La puerta de la entrada principal se mecía a mis espaldas movida por el viento y sus goznes oxidados aún continuaban chirriando. El aire estaba cargado de una salada humedad, apenas había luz porque los postigos de los ventanales permanecían cerrados y, entre algún que otro leve y misterioso crujido, obra de ratones o de duendes, se oía como el mar con sus rizos acariciaba la playa, que se hallaba a menos de cien metros.
Muebles viejos y apolillados, cubiertos de polvo y telarañas, se agolpaban en varias de las estancias de la primera planta; un retrato del abuelo, el capitán Benjamin Spooner Briggs, extraído del recorte de un diario, colgaba de uno de los muros agrietados y desde otro recorte en el de enfrente me miraban la abuela Sarah Elisabeth y mi tía, la pequeña Sophie. Como si todo, a pesar del aparente desorden, hubiera sido dispuesto y colocado para la ocasión en previsión de mi llegada.
Sobre la repisa de una chimenea ennegrecida y maloliente descansaban una brújula, un cronómetro y un sextante con más años que Matusalén.

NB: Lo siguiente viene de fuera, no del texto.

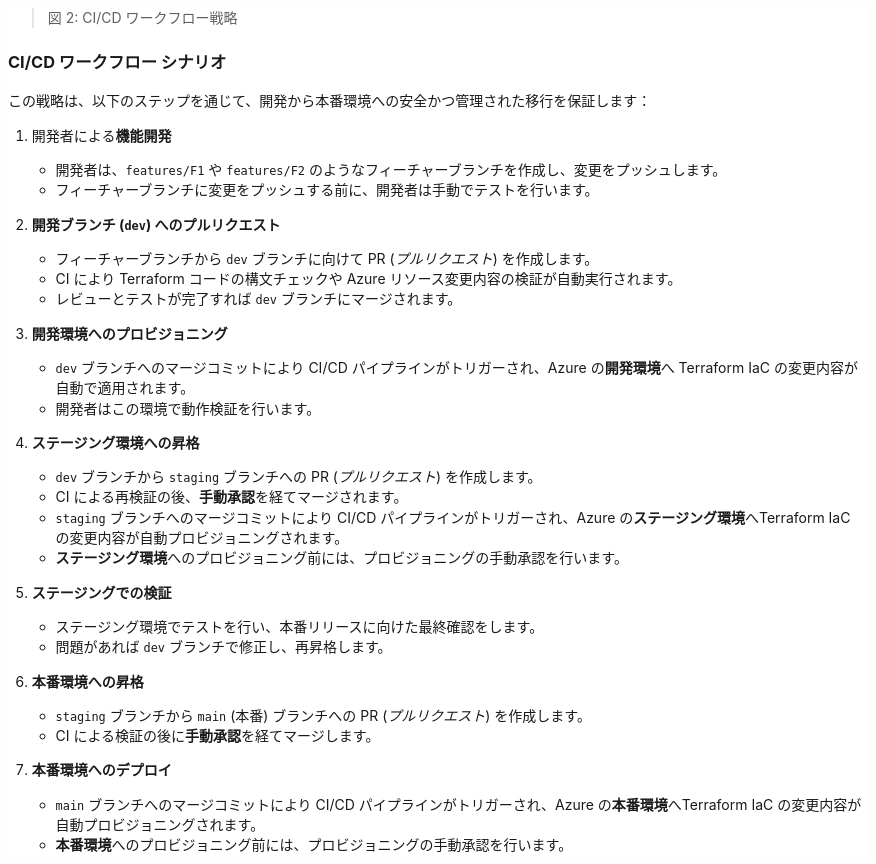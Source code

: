 > 図 2: CI/CD ワークフロー戦略

### CI/CD ワークフロー シナリオ

この戦略は、以下のステップを通じて、開発から本番環境への安全かつ管理された移行を保証します：

1. 開発者による**機能開発**

   - 開発者は、`features/F1` や `features/F2` のようなフィーチャーブランチを作成し、変更をプッシュします。
   - フィーチャーブランチに変更をプッシュする前に、開発者は手動でテストを行います。

1. **開発ブランチ (`dev`) へのプルリクエスト**

   - フィーチャーブランチから `dev` ブランチに向けて PR (_プルリクエスト_) を作成します。
   - CI により Terraform コードの構文チェックや Azure リソース変更内容の検証が自動実行されます。
   - レビューとテストが完了すれば `dev` ブランチにマージされます。

1. **開発環境へのプロビジョニング**

   - `dev` ブランチへのマージコミットにより CI/CD パイプラインがトリガーされ、Azure の**開発環境**へ Terraform IaC の変更内容が自動で適用されます。
   - 開発者はこの環境で動作検証を行います。

1. **ステージング環境への昇格**

   - `dev` ブランチから `staging` ブランチへの PR (_プルリクエスト_) を作成します。
   - CI による再検証の後、**手動承認**を経てマージされます。
   - `staging` ブランチへのマージコミットにより CI/CD パイプラインがトリガーされ、Azure の**ステージング環境**へTerraform IaC の変更内容が自動プロビジョニングされます。
   - **ステージング環境**へのプロビジョニング前には、プロビジョニングの手動承認を行います。

1. **ステージングでの検証**

   - ステージング環境でテストを行い、本番リリースに向けた最終確認をします。
   - 問題があれば `dev` ブランチで修正し、再昇格します。

1. **本番環境への昇格**

   - `staging` ブランチから `main` (本番) ブランチへの PR (_プルリクエスト_) を作成します。
   - CI による検証の後に**手動承認**を経てマージします。

1. **本番環境へのデプロイ**

   - `main` ブランチへのマージコミットにより CI/CD パイプラインがトリガーされ、Azure の**本番環境**へTerraform IaC の変更内容が自動プロビジョニングされます。
   - **本番環境**へのプロビジョニング前には、プロビジョニングの手動承認を行います。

También el ejemplar carcomido de una edición barata de la Biblia del Rey James procedente de Boston, fechada en 1866. Así como una gorra de guardiamarina, con la insignia de la armada de su majestad la Reina Victoria, además de un lazo en el que figuraban impresas las letras “HMS Atalanta”, el nombre del buque a cuya tripulación perteneció su propietario. Y unos documentos enrollados, tan amarillentos y deteriorados que parecían tener uno o dos milenios en vez de algo menos de un siglo, que era lo que en realidad tenían.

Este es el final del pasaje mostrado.